Return every line from the records below in which the word "identificadores" is found.
____________
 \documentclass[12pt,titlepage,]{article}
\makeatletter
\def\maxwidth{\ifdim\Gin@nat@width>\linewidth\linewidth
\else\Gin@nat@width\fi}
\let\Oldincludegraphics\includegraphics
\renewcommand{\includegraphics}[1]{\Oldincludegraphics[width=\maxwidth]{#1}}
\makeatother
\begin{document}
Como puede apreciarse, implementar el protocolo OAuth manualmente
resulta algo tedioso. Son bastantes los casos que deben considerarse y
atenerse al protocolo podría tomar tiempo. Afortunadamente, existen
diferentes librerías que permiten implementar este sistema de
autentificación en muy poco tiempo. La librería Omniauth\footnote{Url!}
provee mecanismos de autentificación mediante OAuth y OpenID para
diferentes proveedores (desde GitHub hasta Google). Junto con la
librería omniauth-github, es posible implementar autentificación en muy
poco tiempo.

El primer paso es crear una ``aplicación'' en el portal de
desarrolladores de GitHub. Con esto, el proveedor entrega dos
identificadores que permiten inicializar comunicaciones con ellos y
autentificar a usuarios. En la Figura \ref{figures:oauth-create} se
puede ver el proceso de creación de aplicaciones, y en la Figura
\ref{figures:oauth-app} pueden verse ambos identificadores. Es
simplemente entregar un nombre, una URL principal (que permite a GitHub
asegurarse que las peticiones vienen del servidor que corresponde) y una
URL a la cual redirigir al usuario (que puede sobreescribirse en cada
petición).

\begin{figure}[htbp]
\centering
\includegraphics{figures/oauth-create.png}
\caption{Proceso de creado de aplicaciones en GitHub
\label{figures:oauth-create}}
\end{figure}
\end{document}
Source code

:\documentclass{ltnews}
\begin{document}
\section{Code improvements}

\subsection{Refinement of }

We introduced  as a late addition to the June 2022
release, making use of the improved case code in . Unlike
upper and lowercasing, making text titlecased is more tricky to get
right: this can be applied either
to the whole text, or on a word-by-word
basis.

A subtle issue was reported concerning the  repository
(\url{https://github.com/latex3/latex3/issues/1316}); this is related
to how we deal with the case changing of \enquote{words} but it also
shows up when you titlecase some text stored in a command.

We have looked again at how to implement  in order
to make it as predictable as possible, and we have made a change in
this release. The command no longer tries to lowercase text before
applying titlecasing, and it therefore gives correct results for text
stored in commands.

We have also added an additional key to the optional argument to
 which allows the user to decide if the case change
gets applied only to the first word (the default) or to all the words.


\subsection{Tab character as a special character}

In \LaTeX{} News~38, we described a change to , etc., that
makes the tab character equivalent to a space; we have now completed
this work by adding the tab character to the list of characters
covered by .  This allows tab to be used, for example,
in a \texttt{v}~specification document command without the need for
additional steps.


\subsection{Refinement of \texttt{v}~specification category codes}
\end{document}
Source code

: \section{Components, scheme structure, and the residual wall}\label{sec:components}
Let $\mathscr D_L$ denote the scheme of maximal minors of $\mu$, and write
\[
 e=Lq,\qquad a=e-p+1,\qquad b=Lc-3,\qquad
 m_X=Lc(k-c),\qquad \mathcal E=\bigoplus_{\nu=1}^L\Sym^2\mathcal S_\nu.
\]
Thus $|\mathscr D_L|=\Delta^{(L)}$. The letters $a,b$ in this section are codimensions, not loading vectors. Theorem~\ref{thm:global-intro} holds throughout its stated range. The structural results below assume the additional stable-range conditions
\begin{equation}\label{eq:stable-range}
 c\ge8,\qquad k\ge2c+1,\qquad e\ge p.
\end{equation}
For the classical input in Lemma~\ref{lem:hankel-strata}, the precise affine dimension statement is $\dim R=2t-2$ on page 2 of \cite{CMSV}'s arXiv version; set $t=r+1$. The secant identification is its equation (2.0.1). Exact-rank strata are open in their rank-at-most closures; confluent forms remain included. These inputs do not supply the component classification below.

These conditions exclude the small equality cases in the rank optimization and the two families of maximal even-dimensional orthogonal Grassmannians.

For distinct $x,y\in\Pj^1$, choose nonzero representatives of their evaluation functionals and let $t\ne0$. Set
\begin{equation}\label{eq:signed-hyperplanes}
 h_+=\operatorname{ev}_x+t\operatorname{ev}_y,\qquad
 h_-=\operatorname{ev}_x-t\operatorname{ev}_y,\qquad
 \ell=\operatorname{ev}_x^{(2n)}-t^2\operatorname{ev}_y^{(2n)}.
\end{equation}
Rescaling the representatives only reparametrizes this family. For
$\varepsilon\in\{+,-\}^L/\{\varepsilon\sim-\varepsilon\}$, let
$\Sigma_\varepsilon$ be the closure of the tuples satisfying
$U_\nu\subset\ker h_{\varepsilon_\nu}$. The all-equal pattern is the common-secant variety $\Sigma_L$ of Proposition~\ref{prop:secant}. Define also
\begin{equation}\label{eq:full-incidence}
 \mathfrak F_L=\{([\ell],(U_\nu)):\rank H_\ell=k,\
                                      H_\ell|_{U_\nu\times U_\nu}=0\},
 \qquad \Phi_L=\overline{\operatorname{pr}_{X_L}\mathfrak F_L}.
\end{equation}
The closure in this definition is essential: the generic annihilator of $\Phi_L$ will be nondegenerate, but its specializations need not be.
____________
- RESPONSE BELOW
identificadores que permiten inicializar comunicaciones con ellos y
\ref{figures:oauth-app} pueden verse ambos identificadores. Es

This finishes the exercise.